If the mind is composed to perfect rest, it is lulled to senselessness; then metaphysically we are said to sleep: the mind is not excited by thought, and, in consequence, its supply of arterial blood is less, the more rapid flow of which would be the cause of waking.
Within certain limits sleep is a remedy; but it becomes perilous when intense, or too much indulged. One eccentric physician, as we read in the learned Boërhave, even fancied sleep the natural condition of man, and was wont to yield to its influence during eighteen of the twenty-four hours; but apoplexy soon finished his experiment.
This negative quiescence (for sleep is not a positive state) allows the restoration of energy, and then we wake. Even the senses accumulate their power in sleep; the eye is dazzled by the light when we wake, from the sensitiveness imparted by this accumulation.
The conceits regarding the cause of sleep are so various, that if I were to discuss their merits I should only weary your patience, as I perceive I have already done.
Some have thought that sleep arose from certain conditions of the blood in the vessels and nerves of the brain; its congestion in the sinuses; or a reflux of a great portion of it towards the heart: the result of depressed nervous energy—exhaustion, fatigue, cold, and the influence of powerful narcotics, or the combustion of charcoal. Others, that sleep arises from the deposition of fresh matter on the brain, and its sudden pressure.

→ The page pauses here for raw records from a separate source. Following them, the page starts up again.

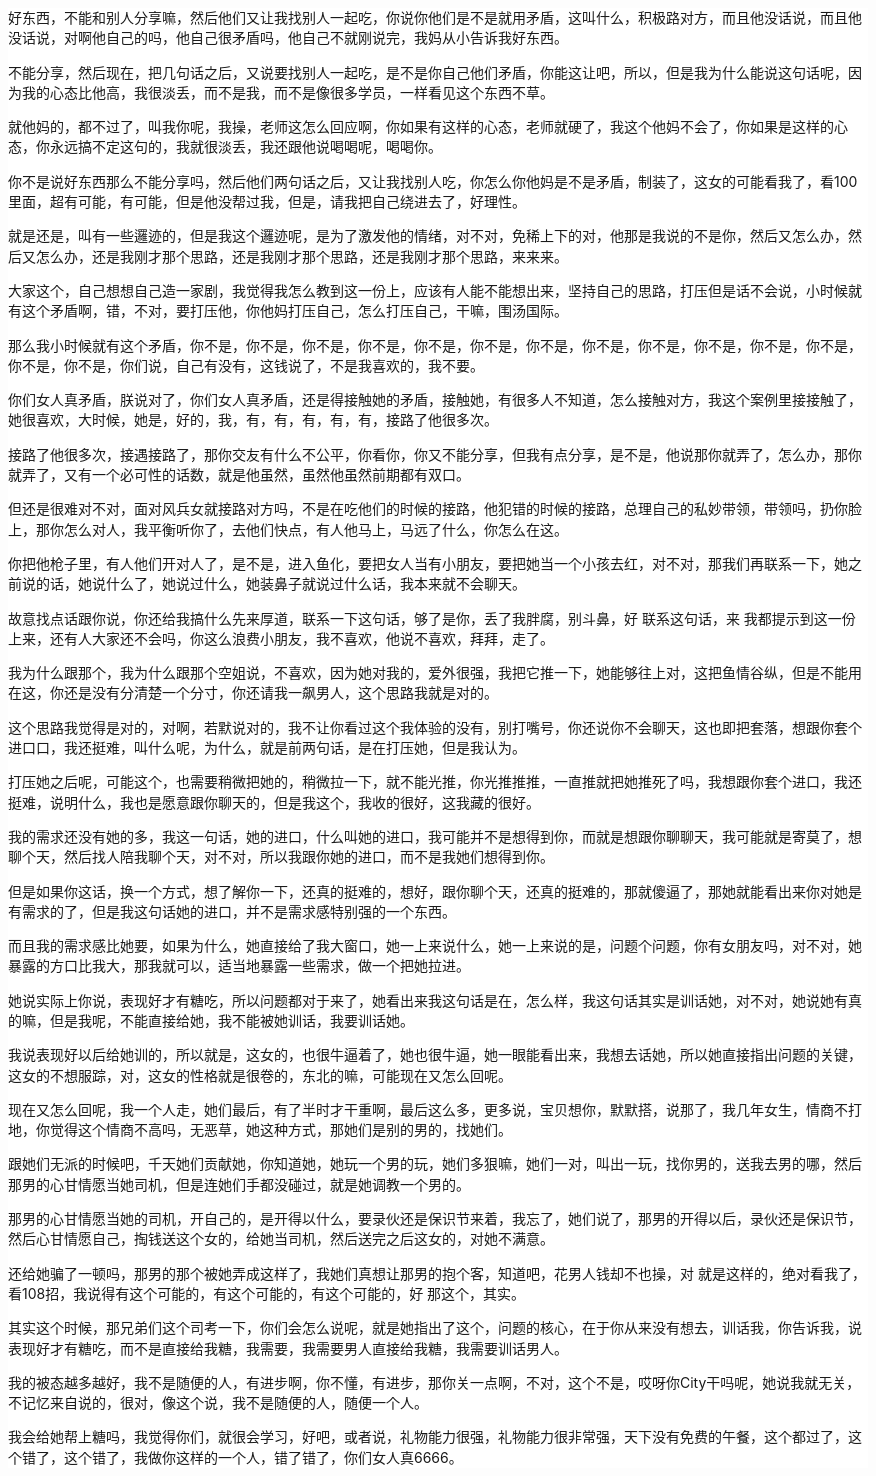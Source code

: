 好东西，不能和别人分享嘛，然后他们又让我找别人一起吃，你说你他们是不是就用矛盾，这叫什么，积极路对方，而且他没话说，而且他没话说，对啊他自己的吗，他自己很矛盾吗，他自己不就刚说完，我妈从小告诉我好东西。

不能分享，然后现在，把几句话之后，又说要找别人一起吃，是不是你自己他们矛盾，你能这让吧，所以，但是我为什么能说这句话呢，因为我的心态比他高，我很淡丢，而不是我，而不是像很多学员，一样看见这个东西不草。

就他妈的，都不过了，叫我你呢，我操，老师这怎么回应啊，你如果有这样的心态，老师就硬了，我这个他妈不会了，你如果是这样的心态，你永远搞不定这句的，我就很淡丢，我还跟他说喝喝呢，喝喝你。

你不是说好东西那么不能分享吗，然后他们两句话之后，又让我找别人吃，你怎么你他妈是不是矛盾，制装了，这女的可能看我了，看100里面，超有可能，有可能，但是他没帮过我，但是，请我把自己绕进去了，好理性。

就是还是，叫有一些邏迹的，但是我这个邏迹呢，是为了激发他的情绪，对不对，免稀上下的对，他那是我说的不是你，然后又怎么办，然后又怎么办，还是我刚才那个思路，还是我刚才那个思路，还是我刚才那个思路，来来来。

大家这个，自己想想自己造一家剧，我觉得我怎么教到这一份上，应该有人能不能想出来，坚持自己的思路，打压但是话不会说，小时候就有这个矛盾啊，错，不对，要打压他，你他妈打压自己，怎么打压自己，干嘛，围汤国际。

那么我小时候就有这个矛盾，你不是，你不是，你不是，你不是，你不是，你不是，你不是，你不是，你不是，你不是，你不是，你不是，你不是，你不是，你们说，自己有没有，这钱说了，不是我喜欢的，我不要。

你们女人真矛盾，朕说对了，你们女人真矛盾，还是得接触她的矛盾，接触她，有很多人不知道，怎么接触对方，我这个案例里接接触了，她很喜欢，大时候，她是，好的，我，有，有，有，有，有，接路了他很多次。

接路了他很多次，接遇接路了，那你交友有什么不公平，你看你，你又不能分享，但我有点分享，是不是，他说那你就弄了，怎么办，那你就弄了，又有一个必可性的话数，就是他虽然，虽然他虽然前期都有双口。

但还是很难对不对，面对风兵女就接路对方吗，不是在吃他们的时候的接路，他犯错的时候的接路，总理自己的私妙带领，带领吗，扔你脸上，那你怎么对人，我平衡听你了，去他们快点，有人他马上，马远了什么，你怎么在这。

你把他枪子里，有人他们开对人了，是不是，进入鱼化，要把女人当有小朋友，要把她当一个小孩去红，对不对，那我们再联系一下，她之前说的话，她说什么了，她说过什么，她装鼻子就说过什么话，我本来就不会聊天。

故意找点话跟你说，你还给我搞什么先来厚道，联系一下这句话，够了是你，丢了我胖腐，别斗鼻，好 联系这句话，来 我都提示到这一份上来，还有人大家还不会吗，你这么浪费小朋友，我不喜欢，他说不喜欢，拜拜，走了。

我为什么跟那个，我为什么跟那个空姐说，不喜欢，因为她对我的，爱外很强，我把它推一下，她能够往上对，这把鱼情谷纵，但是不能用在这，你还是没有分清楚一个分寸，你还请我一飙男人，这个思路我就是对的。

这个思路我觉得是对的，对啊，若默说对的，我不让你看过这个我体验的没有，别打嘴号，你还说你不会聊天，这也即把套落，想跟你套个进口口，我还挺难，叫什么呢，为什么，就是前两句话，是在打压她，但是我认为。

打压她之后呢，可能这个，也需要稍微把她的，稍微拉一下，就不能光推，你光推推推，一直推就把她推死了吗，我想跟你套个进口，我还挺难，说明什么，我也是愿意跟你聊天的，但是我这个，我收的很好，这我藏的很好。

我的需求还没有她的多，我这一句话，她的进口，什么叫她的进口，我可能并不是想得到你，而就是想跟你聊聊天，我可能就是寄莫了，想聊个天，然后找人陪我聊个天，对不对，所以我跟你她的进口，而不是我她们想得到你。

但是如果你这话，换一个方式，想了解你一下，还真的挺难的，想好，跟你聊个天，还真的挺难的，那就傻逼了，那她就能看出来你对她是有需求的了，但是我这句话她的进口，并不是需求感特别强的一个东西。

而且我的需求感比她要，如果为什么，她直接给了我大窗口，她一上来说什么，她一上来说的是，问题个问题，你有女朋友吗，对不对，她暴露的方口比我大，那我就可以，适当地暴露一些需求，做一个把她拉进。

她说实际上你说，表现好才有糖吃，所以问题都对于来了，她看出来我这句话是在，怎么样，我这句话其实是训话她，对不对，她说她有真的嘛，但是我呢，不能直接给她，我不能被她训话，我要训话她。

我说表现好以后给她训的，所以就是，这女的，也很牛逼着了，她也很牛逼，她一眼能看出来，我想去话她，所以她直接指出问题的关键，这女的不想服踪，对，这女的性格就是很卷的，东北的嘛，可能现在又怎么回呢。

现在又怎么回呢，我一个人走，她们最后，有了半时才干重啊，最后这么多，更多说，宝贝想你，默默搭，说那了，我几年女生，情商不打地，你觉得这个情商不高吗，无恶草，她这种方式，那她们是别的男的，找她们。

跟她们无派的时候吧，千天她们贡献她，你知道她，她玩一个男的玩，她们多狠嘛，她们一对，叫出一玩，找你男的，送我去男的哪，然后那男的心甘情愿当她司机，但是连她们手都没碰过，就是她调教一个男的。

那男的心甘情愿当她的司机，开自己的，是开得以什么，要录伙还是保识节来着，我忘了，她们说了，那男的开得以后，录伙还是保识节，然后心甘情愿自己，掏钱送这个女的，给她当司机，然后送完之后这女的，对她不满意。

还给她骗了一顿吗，那男的那个被她弄成这样了，我她们真想让那男的抱个客，知道吧，花男人钱却不也操，对 就是这样的，绝对看我了，看108招，我说得有这个可能的，有这个可能的，有这个可能的，好 那这个，其实。

其实这个时候，那兄弟们这个司考一下，你们会怎么说呢，就是她指出了这个，问题的核心，在于你从来没有想去，训话我，你告诉我，说表现好才有糖吃，而不是直接给我糖，我需要，我需要男人直接给我糖，我需要训话男人。

我的被态越多越好，我不是随便的人，有进步啊，你不懂，有进步，那你关一点啊，不对，这个不是，哎呀你City干吗呢，她说我就无关，不记忆来自说的，很对，像这个说，我不是随便的人，随便一个人。

我会给她帮上糖吗，我觉得你们，就很会学习，好吧，或者说，礼物能力很强，礼物能力很非常强，天下没有免费的午餐，这个都过了，这个错了，这个错了，我做你这样的一个人，错了错了，你们女人真6666。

Then we have the cerebral collapse of Cullen, and of Richerand; the deficiency of animal spirits of Haller; the diminished afflux of blood to the brain of Blumenbach; and the exhausted irritability of the Brunonian theory adopted by Darwin.
Where the truth lies I presume not to decide, but it is clear there is a necessity for the occasional repose of the mental organ:
“Non semper arcum
Tendit Apollo.”
Watchfulness invariably reduces, even in the brute: the wild elephant is tamed by the perseverance of the hunter in keeping it constantly awake.